What you are asked to do:
Among the lines below, take the one holding "1. **Базовые классы**", the one holding "3. Выполняется **тело конструктора**.", and all lines between them. Set them down exactly.

[[ Data to use open ]]

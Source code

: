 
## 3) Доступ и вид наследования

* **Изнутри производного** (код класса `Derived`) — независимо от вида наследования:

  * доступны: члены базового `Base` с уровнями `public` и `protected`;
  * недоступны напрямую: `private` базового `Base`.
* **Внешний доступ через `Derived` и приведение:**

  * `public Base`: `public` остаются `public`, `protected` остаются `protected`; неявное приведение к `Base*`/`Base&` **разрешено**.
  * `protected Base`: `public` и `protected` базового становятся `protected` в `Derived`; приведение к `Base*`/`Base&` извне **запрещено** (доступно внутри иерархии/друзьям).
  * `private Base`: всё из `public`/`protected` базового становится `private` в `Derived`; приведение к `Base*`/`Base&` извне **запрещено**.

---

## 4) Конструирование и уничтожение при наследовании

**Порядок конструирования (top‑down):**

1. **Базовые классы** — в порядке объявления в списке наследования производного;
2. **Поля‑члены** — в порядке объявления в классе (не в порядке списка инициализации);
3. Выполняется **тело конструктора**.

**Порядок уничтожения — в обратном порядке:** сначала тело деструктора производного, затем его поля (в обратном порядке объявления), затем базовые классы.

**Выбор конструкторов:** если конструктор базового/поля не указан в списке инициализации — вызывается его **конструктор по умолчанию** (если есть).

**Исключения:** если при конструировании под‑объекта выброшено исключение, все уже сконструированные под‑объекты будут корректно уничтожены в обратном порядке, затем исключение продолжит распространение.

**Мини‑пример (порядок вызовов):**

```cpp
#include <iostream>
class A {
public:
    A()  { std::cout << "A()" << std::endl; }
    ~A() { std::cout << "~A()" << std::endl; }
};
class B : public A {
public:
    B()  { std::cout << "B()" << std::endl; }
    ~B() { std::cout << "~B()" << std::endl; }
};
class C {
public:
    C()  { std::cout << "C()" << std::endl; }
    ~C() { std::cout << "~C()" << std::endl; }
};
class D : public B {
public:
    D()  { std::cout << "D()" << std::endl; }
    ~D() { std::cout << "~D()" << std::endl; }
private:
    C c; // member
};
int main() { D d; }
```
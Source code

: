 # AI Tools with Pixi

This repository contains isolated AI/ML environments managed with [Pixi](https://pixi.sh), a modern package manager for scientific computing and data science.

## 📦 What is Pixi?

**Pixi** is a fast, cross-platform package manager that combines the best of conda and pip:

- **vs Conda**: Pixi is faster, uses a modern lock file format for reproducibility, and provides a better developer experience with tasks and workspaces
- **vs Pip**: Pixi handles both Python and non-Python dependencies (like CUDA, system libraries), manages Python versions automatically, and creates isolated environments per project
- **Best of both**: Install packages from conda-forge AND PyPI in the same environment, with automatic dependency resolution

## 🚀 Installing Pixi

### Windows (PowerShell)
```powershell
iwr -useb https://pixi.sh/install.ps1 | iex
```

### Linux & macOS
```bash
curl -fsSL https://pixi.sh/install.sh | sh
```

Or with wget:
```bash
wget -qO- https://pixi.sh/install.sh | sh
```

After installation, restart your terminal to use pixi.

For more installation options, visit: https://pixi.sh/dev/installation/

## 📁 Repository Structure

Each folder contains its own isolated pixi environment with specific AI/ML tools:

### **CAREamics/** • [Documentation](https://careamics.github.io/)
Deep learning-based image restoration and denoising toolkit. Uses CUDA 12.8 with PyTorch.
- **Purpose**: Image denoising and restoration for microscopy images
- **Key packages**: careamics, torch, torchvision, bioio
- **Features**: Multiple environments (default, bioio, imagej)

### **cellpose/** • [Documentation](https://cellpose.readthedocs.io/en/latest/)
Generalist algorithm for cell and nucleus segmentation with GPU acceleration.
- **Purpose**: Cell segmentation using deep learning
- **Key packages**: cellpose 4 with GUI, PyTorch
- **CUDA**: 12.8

[[ Data to use closed ]]

Answer space:
1. **Базовые классы** — в порядке объявления в списке наследования производного;
2. **Поля‑члены** — в порядке объявления в классе (не в порядке списка инициализации);
3. Выполняется **тело конструктора**.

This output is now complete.